◆ WHAT THE TASK REQUIRES
Check each line below for the word "left" and give the number of lines that have it, nothing more.

-------- RECORD SET --------

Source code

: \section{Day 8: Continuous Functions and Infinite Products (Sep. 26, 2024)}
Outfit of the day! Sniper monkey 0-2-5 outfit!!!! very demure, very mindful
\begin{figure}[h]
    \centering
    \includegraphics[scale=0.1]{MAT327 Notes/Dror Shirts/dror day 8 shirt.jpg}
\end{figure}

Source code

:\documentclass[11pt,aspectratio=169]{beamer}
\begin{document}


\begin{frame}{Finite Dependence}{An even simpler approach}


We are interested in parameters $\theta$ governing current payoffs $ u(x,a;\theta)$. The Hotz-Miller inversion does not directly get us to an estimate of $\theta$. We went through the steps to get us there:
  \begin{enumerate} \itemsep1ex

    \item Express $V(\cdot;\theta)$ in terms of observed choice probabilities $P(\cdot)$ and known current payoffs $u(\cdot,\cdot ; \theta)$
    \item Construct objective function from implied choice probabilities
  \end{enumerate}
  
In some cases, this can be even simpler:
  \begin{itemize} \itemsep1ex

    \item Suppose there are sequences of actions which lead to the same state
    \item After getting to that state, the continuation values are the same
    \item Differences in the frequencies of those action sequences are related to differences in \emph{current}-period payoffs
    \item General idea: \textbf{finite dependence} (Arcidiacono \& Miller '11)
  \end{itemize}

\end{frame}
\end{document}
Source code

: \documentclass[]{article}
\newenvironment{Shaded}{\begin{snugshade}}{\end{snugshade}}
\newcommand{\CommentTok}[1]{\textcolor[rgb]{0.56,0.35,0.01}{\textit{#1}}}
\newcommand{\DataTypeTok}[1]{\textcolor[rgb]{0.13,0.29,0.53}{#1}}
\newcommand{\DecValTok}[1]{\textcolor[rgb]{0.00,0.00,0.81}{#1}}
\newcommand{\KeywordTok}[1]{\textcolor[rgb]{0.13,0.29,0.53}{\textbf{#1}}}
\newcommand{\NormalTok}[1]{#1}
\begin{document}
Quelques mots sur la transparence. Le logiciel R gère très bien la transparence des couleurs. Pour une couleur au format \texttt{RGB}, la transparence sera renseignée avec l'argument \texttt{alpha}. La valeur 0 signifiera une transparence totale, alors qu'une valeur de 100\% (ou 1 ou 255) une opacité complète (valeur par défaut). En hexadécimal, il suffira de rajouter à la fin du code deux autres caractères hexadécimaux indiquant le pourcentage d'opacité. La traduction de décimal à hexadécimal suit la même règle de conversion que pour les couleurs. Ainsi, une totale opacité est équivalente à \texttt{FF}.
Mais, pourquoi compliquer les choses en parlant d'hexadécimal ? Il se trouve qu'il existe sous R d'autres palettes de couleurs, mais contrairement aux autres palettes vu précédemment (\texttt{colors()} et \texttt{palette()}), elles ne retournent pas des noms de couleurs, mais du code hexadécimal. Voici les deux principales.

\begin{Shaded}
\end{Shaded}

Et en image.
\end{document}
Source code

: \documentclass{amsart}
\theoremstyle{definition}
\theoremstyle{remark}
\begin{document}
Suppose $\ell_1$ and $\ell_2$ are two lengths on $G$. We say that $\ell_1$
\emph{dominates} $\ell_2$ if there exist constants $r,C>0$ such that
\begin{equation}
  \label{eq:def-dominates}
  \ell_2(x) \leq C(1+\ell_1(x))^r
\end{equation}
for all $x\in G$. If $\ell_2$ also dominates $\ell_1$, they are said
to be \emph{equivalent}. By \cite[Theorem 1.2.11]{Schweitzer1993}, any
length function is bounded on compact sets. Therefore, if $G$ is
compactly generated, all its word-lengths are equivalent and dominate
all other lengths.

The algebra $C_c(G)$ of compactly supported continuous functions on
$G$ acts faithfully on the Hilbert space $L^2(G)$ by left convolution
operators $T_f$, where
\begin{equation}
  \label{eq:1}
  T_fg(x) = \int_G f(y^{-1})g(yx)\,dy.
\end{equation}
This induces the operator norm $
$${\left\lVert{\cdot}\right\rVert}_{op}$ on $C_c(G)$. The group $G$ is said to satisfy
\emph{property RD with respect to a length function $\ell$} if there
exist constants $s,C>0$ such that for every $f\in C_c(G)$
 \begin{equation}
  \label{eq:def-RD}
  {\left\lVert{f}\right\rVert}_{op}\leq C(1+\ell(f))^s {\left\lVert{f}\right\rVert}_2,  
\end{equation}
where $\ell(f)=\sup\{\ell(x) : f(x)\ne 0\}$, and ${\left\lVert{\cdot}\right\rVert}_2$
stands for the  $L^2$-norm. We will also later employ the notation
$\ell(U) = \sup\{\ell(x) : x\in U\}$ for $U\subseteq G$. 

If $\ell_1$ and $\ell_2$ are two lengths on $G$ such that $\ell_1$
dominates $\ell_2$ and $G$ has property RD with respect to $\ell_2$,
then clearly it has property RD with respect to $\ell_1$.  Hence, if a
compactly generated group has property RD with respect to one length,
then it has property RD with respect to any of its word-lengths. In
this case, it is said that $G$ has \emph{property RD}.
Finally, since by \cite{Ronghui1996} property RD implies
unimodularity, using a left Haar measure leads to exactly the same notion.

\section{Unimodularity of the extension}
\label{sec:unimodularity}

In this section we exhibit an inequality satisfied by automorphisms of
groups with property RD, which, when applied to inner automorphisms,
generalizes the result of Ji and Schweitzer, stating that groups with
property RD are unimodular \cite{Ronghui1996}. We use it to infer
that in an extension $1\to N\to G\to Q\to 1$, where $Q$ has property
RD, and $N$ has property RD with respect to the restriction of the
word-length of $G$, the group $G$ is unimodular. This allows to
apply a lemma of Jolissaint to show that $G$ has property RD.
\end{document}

--------

◆ SOLUTION FOR THIS TASK
5